# Aim of the exercise
Pictures do not belong in the copy, so please give every entry below again exactly.
____ Entries supplied
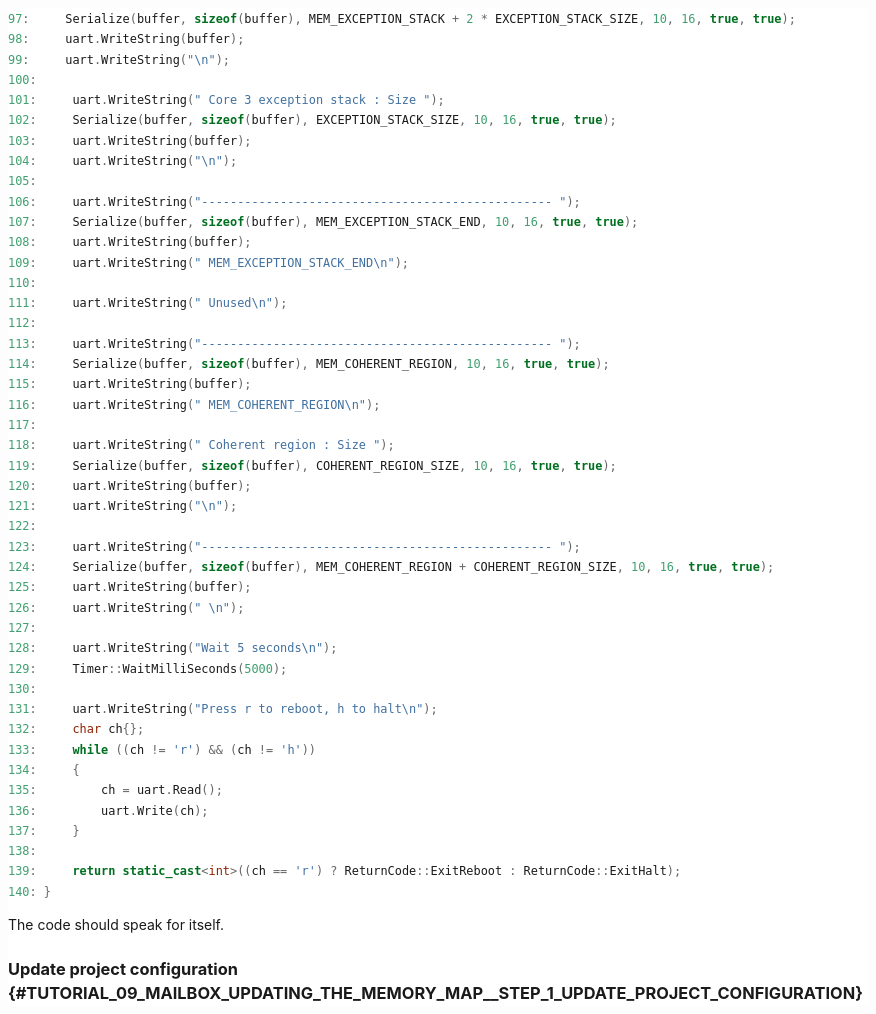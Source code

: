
 ```cpp
97:     Serialize(buffer, sizeof(buffer), MEM_EXCEPTION_STACK + 2 * EXCEPTION_STACK_SIZE, 10, 16, true, true);
98:     uart.WriteString(buffer);
99:     uart.WriteString("\n");
100: 
101:     uart.WriteString(" Core 3 exception stack : Size ");
102:     Serialize(buffer, sizeof(buffer), EXCEPTION_STACK_SIZE, 10, 16, true, true);
103:     uart.WriteString(buffer);
104:     uart.WriteString("\n");
105: 
106:     uart.WriteString("------------------------------------------------- ");
107:     Serialize(buffer, sizeof(buffer), MEM_EXCEPTION_STACK_END, 10, 16, true, true);
108:     uart.WriteString(buffer);
109:     uart.WriteString(" MEM_EXCEPTION_STACK_END\n");
110: 
111:     uart.WriteString(" Unused\n");
112: 
113:     uart.WriteString("------------------------------------------------- ");
114:     Serialize(buffer, sizeof(buffer), MEM_COHERENT_REGION, 10, 16, true, true);
115:     uart.WriteString(buffer);
116:     uart.WriteString(" MEM_COHERENT_REGION\n");
117: 
118:     uart.WriteString(" Coherent region : Size ");
119:     Serialize(buffer, sizeof(buffer), COHERENT_REGION_SIZE, 10, 16, true, true);
120:     uart.WriteString(buffer);
121:     uart.WriteString("\n");
122: 
123:     uart.WriteString("------------------------------------------------- ");
124:     Serialize(buffer, sizeof(buffer), MEM_COHERENT_REGION + COHERENT_REGION_SIZE, 10, 16, true, true);
125:     uart.WriteString(buffer);
126:     uart.WriteString(" \n");
127: 
128:     uart.WriteString("Wait 5 seconds\n");
129:     Timer::WaitMilliSeconds(5000);
130: 
131:     uart.WriteString("Press r to reboot, h to halt\n");
132:     char ch{};
133:     while ((ch != 'r') && (ch != 'h'))
134:     {
135:         ch = uart.Read();
136:         uart.Write(ch);
137:     }
138: 
139:     return static_cast<int>((ch == 'r') ? ReturnCode::ExitReboot : ReturnCode::ExitHalt);
140: }
```

The code should speak for itself.

### Update project configuration {#TUTORIAL_09_MAILBOX_UPDATING_THE_MEMORY_MAP__STEP_1_UPDATE_PROJECT_CONFIGURATION}
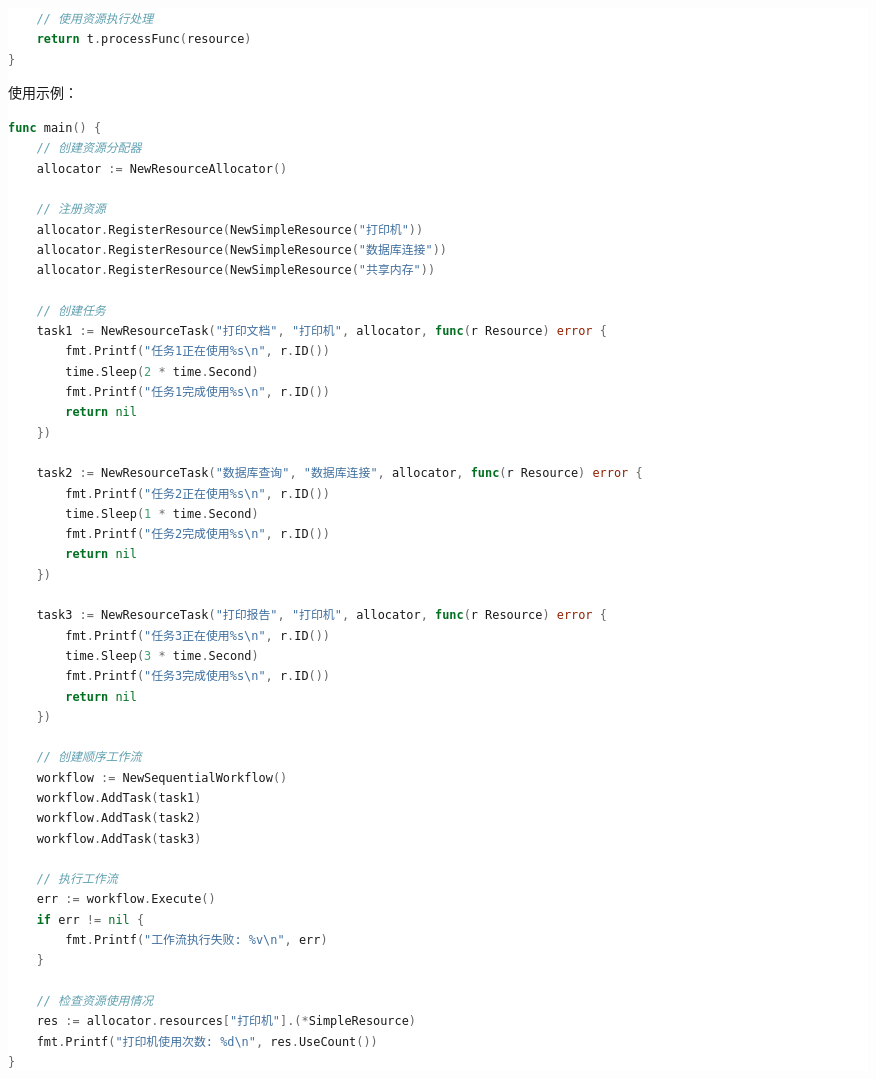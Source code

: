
 ```go
    // 使用资源执行处理
    return t.processFunc(resource)
}
```

使用示例：

```go
func main() {
    // 创建资源分配器
    allocator := NewResourceAllocator()
    
    // 注册资源
    allocator.RegisterResource(NewSimpleResource("打印机"))
    allocator.RegisterResource(NewSimpleResource("数据库连接"))
    allocator.RegisterResource(NewSimpleResource("共享内存"))
    
    // 创建任务
    task1 := NewResourceTask("打印文档", "打印机", allocator, func(r Resource) error {
        fmt.Printf("任务1正在使用%s\n", r.ID())
        time.Sleep(2 * time.Second)
        fmt.Printf("任务1完成使用%s\n", r.ID())
        return nil
    })
    
    task2 := NewResourceTask("数据库查询", "数据库连接", allocator, func(r Resource) error {
        fmt.Printf("任务2正在使用%s\n", r.ID())
        time.Sleep(1 * time.Second)
        fmt.Printf("任务2完成使用%s\n", r.ID())
        return nil
    })
    
    task3 := NewResourceTask("打印报告", "打印机", allocator, func(r Resource) error {
        fmt.Printf("任务3正在使用%s\n", r.ID())
        time.Sleep(3 * time.Second)
        fmt.Printf("任务3完成使用%s\n", r.ID())
        return nil
    })
    
    // 创建顺序工作流
    workflow := NewSequentialWorkflow()
    workflow.AddTask(task1)
    workflow.AddTask(task2)
    workflow.AddTask(task3)
    
    // 执行工作流
    err := workflow.Execute()
    if err != nil {
        fmt.Printf("工作流执行失败: %v\n", err)
    }
    
    // 检查资源使用情况
    res := allocator.resources["打印机"].(*SimpleResource)
    fmt.Printf("打印机使用次数: %d\n", res.UseCount())
}
```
________
# Exercise solution
Source code

:
 ```cpp
97:     Serialize(buffer, sizeof(buffer), MEM_EXCEPTION_STACK + 2 * EXCEPTION_STACK_SIZE, 10, 16, true, true);
98:     uart.WriteString(buffer);
99:     uart.WriteString("\n");
100: 
101:     uart.WriteString(" Core 3 exception stack : Size ");
102:     Serialize(buffer, sizeof(buffer), EXCEPTION_STACK_SIZE, 10, 16, true, true);
103:     uart.WriteString(buffer);
104:     uart.WriteString("\n");
105: 
106:     uart.WriteString("------------------------------------------------- ");
107:     Serialize(buffer, sizeof(buffer), MEM_EXCEPTION_STACK_END, 10, 16, true, true);
108:     uart.WriteString(buffer);
109:     uart.WriteString(" MEM_EXCEPTION_STACK_END\n");
110: 
111:     uart.WriteString(" Unused\n");
112: 
113:     uart.WriteString("------------------------------------------------- ");
114:     Serialize(buffer, sizeof(buffer), MEM_COHERENT_REGION, 10, 16, true, true);
115:     uart.WriteString(buffer);
116:     uart.WriteString(" MEM_COHERENT_REGION\n");
117: 
118:     uart.WriteString(" Coherent region : Size ");
119:     Serialize(buffer, sizeof(buffer), COHERENT_REGION_SIZE, 10, 16, true, true);
120:     uart.WriteString(buffer);
121:     uart.WriteString("\n");
122: 
123:     uart.WriteString("------------------------------------------------- ");
124:     Serialize(buffer, sizeof(buffer), MEM_COHERENT_REGION + COHERENT_REGION_SIZE, 10, 16, true, true);
125:     uart.WriteString(buffer);
126:     uart.WriteString(" \n");
127: 
128:     uart.WriteString("Wait 5 seconds\n");
129:     Timer::WaitMilliSeconds(5000);
130: 
131:     uart.WriteString("Press r to reboot, h to halt\n");
132:     char ch{};
133:     while ((ch != 'r') && (ch != 'h'))
134:     {
135:         ch = uart.Read();
136:         uart.Write(ch);
137:     }
138: 
139:     return static_cast<int>((ch == 'r') ? ReturnCode::ExitReboot : ReturnCode::ExitHalt);
140: }
```

The code should speak for itself.

### Update project configuration {#TUTORIAL_09_MAILBOX_UPDATING_THE_MEMORY_MAP__STEP_1_UPDATE_PROJECT_CONFIGURATION}
Source code

:
 ```go
    // 使用资源执行处理
    return t.processFunc(resource)
}
```

使用示例：

```go
func main() {
    // 创建资源分配器
    allocator := NewResourceAllocator()
    
    // 注册资源
    allocator.RegisterResource(NewSimpleResource("打印机"))
    allocator.RegisterResource(NewSimpleResource("数据库连接"))
    allocator.RegisterResource(NewSimpleResource("共享内存"))
    
    // 创建任务
    task1 := NewResourceTask("打印文档", "打印机", allocator, func(r Resource) error {
        fmt.Printf("任务1正在使用%s\n", r.ID())
        time.Sleep(2 * time.Second)
        fmt.Printf("任务1完成使用%s\n", r.ID())
        return nil
    })
    
    task2 := NewResourceTask("数据库查询", "数据库连接", allocator, func(r Resource) error {
        fmt.Printf("任务2正在使用%s\n", r.ID())
        time.Sleep(1 * time.Second)
        fmt.Printf("任务2完成使用%s\n", r.ID())
        return nil
    })
    
    task3 := NewResourceTask("打印报告", "打印机", allocator, func(r Resource) error {
        fmt.Printf("任务3正在使用%s\n", r.ID())
        time.Sleep(3 * time.Second)
        fmt.Printf("任务3完成使用%s\n", r.ID())
        return nil
    })
    
    // 创建顺序工作流
    workflow := NewSequentialWorkflow()
    workflow.AddTask(task1)
    workflow.AddTask(task2)
    workflow.AddTask(task3)
    
    // 执行工作流
    err := workflow.Execute()
    if err != nil {
        fmt.Printf("工作流执行失败: %v\n", err)
    }
    
    // 检查资源使用情况
    res := allocator.resources["打印机"].(*SimpleResource)
    fmt.Printf("打印机使用次数: %d\n", res.UseCount())
}
```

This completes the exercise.